◆ ACTIVITY
Your job is to copy the data that follows exactly, every line included.

== Segment start ==

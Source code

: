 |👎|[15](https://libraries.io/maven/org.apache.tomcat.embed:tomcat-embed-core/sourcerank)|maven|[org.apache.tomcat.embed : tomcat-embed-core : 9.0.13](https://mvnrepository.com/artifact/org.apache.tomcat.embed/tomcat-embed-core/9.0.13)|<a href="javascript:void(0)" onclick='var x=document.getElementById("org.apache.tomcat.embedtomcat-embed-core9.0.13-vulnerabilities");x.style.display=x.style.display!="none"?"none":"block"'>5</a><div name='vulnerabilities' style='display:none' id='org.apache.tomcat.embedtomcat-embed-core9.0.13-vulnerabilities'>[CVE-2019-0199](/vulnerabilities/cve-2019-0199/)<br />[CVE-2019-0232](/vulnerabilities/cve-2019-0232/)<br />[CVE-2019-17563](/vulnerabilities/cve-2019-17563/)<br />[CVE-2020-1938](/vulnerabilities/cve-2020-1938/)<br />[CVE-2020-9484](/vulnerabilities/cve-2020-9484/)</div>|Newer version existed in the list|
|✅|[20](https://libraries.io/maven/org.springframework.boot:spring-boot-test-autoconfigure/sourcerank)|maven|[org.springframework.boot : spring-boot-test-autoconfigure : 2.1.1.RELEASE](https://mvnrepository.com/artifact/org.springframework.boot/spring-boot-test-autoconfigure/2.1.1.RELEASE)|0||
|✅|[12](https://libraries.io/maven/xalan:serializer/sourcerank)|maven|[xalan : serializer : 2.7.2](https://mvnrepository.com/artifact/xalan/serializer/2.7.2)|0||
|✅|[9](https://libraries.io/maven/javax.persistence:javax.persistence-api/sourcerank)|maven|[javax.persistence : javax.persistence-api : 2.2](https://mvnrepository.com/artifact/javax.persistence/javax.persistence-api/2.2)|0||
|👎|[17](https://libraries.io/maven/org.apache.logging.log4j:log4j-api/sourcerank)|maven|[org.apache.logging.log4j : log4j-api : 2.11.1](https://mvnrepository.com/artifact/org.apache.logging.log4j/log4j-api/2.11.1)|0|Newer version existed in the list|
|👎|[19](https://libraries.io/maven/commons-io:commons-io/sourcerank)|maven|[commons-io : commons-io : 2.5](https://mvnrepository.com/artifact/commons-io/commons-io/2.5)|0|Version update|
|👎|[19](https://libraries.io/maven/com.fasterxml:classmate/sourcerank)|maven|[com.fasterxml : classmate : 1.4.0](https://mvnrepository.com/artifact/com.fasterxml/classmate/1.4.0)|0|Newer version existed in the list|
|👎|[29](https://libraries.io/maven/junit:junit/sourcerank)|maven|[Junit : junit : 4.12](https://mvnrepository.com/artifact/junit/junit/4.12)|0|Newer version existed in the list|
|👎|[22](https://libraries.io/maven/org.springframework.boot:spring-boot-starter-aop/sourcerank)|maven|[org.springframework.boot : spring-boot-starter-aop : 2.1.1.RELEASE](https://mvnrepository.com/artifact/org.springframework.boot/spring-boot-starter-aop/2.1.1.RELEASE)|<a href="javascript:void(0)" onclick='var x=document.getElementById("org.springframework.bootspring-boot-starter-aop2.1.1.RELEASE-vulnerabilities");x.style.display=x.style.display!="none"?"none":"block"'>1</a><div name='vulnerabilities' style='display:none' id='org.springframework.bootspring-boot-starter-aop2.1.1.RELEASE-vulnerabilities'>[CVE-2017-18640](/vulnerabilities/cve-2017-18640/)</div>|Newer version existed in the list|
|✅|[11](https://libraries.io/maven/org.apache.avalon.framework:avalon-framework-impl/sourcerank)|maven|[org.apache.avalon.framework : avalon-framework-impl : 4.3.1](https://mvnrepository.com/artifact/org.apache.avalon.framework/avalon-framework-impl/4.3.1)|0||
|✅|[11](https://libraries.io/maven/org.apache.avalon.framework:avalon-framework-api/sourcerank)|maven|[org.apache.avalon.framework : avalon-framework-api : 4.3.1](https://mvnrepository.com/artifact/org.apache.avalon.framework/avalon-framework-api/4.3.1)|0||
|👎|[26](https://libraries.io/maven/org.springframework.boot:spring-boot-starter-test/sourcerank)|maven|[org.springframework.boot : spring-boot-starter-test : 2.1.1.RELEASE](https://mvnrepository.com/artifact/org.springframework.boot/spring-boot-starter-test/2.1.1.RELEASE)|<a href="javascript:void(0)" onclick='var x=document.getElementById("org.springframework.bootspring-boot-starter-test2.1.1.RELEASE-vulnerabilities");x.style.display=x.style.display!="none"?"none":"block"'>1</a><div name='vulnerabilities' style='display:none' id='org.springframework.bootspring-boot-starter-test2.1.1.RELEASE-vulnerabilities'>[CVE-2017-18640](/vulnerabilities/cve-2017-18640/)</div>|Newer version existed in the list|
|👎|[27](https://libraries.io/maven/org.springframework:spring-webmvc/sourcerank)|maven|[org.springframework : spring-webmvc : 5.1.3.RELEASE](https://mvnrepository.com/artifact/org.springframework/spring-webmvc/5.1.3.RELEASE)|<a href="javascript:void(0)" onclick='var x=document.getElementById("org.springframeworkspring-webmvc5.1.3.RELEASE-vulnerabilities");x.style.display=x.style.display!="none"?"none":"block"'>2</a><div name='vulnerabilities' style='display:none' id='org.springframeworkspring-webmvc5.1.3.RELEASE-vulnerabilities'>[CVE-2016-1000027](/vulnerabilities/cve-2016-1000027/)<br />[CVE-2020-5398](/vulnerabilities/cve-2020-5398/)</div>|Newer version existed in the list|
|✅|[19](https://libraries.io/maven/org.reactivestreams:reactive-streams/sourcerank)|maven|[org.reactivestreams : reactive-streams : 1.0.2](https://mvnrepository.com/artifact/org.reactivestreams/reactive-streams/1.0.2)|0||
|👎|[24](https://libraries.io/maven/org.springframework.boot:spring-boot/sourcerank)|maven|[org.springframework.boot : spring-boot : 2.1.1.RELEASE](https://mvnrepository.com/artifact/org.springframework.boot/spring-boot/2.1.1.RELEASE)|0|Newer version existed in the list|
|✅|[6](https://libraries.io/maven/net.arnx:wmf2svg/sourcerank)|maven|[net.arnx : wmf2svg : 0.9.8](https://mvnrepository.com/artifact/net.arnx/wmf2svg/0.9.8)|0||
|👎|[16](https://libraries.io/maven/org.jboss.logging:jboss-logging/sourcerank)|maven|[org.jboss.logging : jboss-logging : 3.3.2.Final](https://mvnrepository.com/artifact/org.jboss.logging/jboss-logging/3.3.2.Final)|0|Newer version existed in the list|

== Segment end ==

◆ COMPLETED EXERCISE
Source code

: |👎|[15](https://libraries.io/maven/org.apache.tomcat.embed:tomcat-embed-core/sourcerank)|maven|[org.apache.tomcat.embed : tomcat-embed-core : 9.0.13](https://mvnrepository.com/artifact/org.apache.tomcat.embed/tomcat-embed-core/9.0.13)|<a href="javascript:void(0)" onclick='var x=document.getElementById("org.apache.tomcat.embedtomcat-embed-core9.0.13-vulnerabilities");x.style.display=x.style.display!="none"?"none":"block"'>5</a><div name='vulnerabilities' style='display:none' id='org.apache.tomcat.embedtomcat-embed-core9.0.13-vulnerabilities'>[CVE-2019-0199](/vulnerabilities/cve-2019-0199/)<br />[CVE-2019-0232](/vulnerabilities/cve-2019-0232/)<br />[CVE-2019-17563](/vulnerabilities/cve-2019-17563/)<br />[CVE-2020-1938](/vulnerabilities/cve-2020-1938/)<br />[CVE-2020-9484](/vulnerabilities/cve-2020-9484/)</div>|Newer version existed in the list|
|✅|[20](https://libraries.io/maven/org.springframework.boot:spring-boot-test-autoconfigure/sourcerank)|maven|[org.springframework.boot : spring-boot-test-autoconfigure : 2.1.1.RELEASE](https://mvnrepository.com/artifact/org.springframework.boot/spring-boot-test-autoconfigure/2.1.1.RELEASE)|0||
|✅|[12](https://libraries.io/maven/xalan:serializer/sourcerank)|maven|[xalan : serializer : 2.7.2](https://mvnrepository.com/artifact/xalan/serializer/2.7.2)|0||
|✅|[9](https://libraries.io/maven/javax.persistence:javax.persistence-api/sourcerank)|maven|[javax.persistence : javax.persistence-api : 2.2](https://mvnrepository.com/artifact/javax.persistence/javax.persistence-api/2.2)|0||
|👎|[17](https://libraries.io/maven/org.apache.logging.log4j:log4j-api/sourcerank)|maven|[org.apache.logging.log4j : log4j-api : 2.11.1](https://mvnrepository.com/artifact/org.apache.logging.log4j/log4j-api/2.11.1)|0|Newer version existed in the list|
|👎|[19](https://libraries.io/maven/commons-io:commons-io/sourcerank)|maven|[commons-io : commons-io : 2.5](https://mvnrepository.com/artifact/commons-io/commons-io/2.5)|0|Version update|
|👎|[19](https://libraries.io/maven/com.fasterxml:classmate/sourcerank)|maven|[com.fasterxml : classmate : 1.4.0](https://mvnrepository.com/artifact/com.fasterxml/classmate/1.4.0)|0|Newer version existed in the list|
|👎|[29](https://libraries.io/maven/junit:junit/sourcerank)|maven|[Junit : junit : 4.12](https://mvnrepository.com/artifact/junit/junit/4.12)|0|Newer version existed in the list|
|👎|[22](https://libraries.io/maven/org.springframework.boot:spring-boot-starter-aop/sourcerank)|maven|[org.springframework.boot : spring-boot-starter-aop : 2.1.1.RELEASE](https://mvnrepository.com/artifact/org.springframework.boot/spring-boot-starter-aop/2.1.1.RELEASE)|<a href="javascript:void(0)" onclick='var x=document.getElementById("org.springframework.bootspring-boot-starter-aop2.1.1.RELEASE-vulnerabilities");x.style.display=x.style.display!="none"?"none":"block"'>1</a><div name='vulnerabilities' style='display:none' id='org.springframework.bootspring-boot-starter-aop2.1.1.RELEASE-vulnerabilities'>[CVE-2017-18640](/vulnerabilities/cve-2017-18640/)</div>|Newer version existed in the list|
|✅|[11](https://libraries.io/maven/org.apache.avalon.framework:avalon-framework-impl/sourcerank)|maven|[org.apache.avalon.framework : avalon-framework-impl : 4.3.1](https://mvnrepository.com/artifact/org.apache.avalon.framework/avalon-framework-impl/4.3.1)|0||
|✅|[11](https://libraries.io/maven/org.apache.avalon.framework:avalon-framework-api/sourcerank)|maven|[org.apache.avalon.framework : avalon-framework-api : 4.3.1](https://mvnrepository.com/artifact/org.apache.avalon.framework/avalon-framework-api/4.3.1)|0||
|👎|[26](https://libraries.io/maven/org.springframework.boot:spring-boot-starter-test/sourcerank)|maven|[org.springframework.boot : spring-boot-starter-test : 2.1.1.RELEASE](https://mvnrepository.com/artifact/org.springframework.boot/spring-boot-starter-test/2.1.1.RELEASE)|<a href="javascript:void(0)" onclick='var x=document.getElementById("org.springframework.bootspring-boot-starter-test2.1.1.RELEASE-vulnerabilities");x.style.display=x.style.display!="none"?"none":"block"'>1</a><div name='vulnerabilities' style='display:none' id='org.springframework.bootspring-boot-starter-test2.1.1.RELEASE-vulnerabilities'>[CVE-2017-18640](/vulnerabilities/cve-2017-18640/)</div>|Newer version existed in the list|
|👎|[27](https://libraries.io/maven/org.springframework:spring-webmvc/sourcerank)|maven|[org.springframework : spring-webmvc : 5.1.3.RELEASE](https://mvnrepository.com/artifact/org.springframework/spring-webmvc/5.1.3.RELEASE)|<a href="javascript:void(0)" onclick='var x=document.getElementById("org.springframeworkspring-webmvc5.1.3.RELEASE-vulnerabilities");x.style.display=x.style.display!="none"?"none":"block"'>2</a><div name='vulnerabilities' style='display:none' id='org.springframeworkspring-webmvc5.1.3.RELEASE-vulnerabilities'>[CVE-2016-1000027](/vulnerabilities/cve-2016-1000027/)<br />[CVE-2020-5398](/vulnerabilities/cve-2020-5398/)</div>|Newer version existed in the list|
|✅|[19](https://libraries.io/maven/org.reactivestreams:reactive-streams/sourcerank)|maven|[org.reactivestreams : reactive-streams : 1.0.2](https://mvnrepository.com/artifact/org.reactivestreams/reactive-streams/1.0.2)|0||
|👎|[24](https://libraries.io/maven/org.springframework.boot:spring-boot/sourcerank)|maven|[org.springframework.boot : spring-boot : 2.1.1.RELEASE](https://mvnrepository.com/artifact/org.springframework.boot/spring-boot/2.1.1.RELEASE)|0|Newer version existed in the list|
|✅|[6](https://libraries.io/maven/net.arnx:wmf2svg/sourcerank)|maven|[net.arnx : wmf2svg : 0.9.8](https://mvnrepository.com/artifact/net.arnx/wmf2svg/0.9.8)|0||
|👎|[16](https://libraries.io/maven/org.jboss.logging:jboss-logging/sourcerank)|maven|[org.jboss.logging : jboss-logging : 3.3.2.Final](https://mvnrepository.com/artifact/org.jboss.logging/jboss-logging/3.3.2.Final)|0|Newer version existed in the list|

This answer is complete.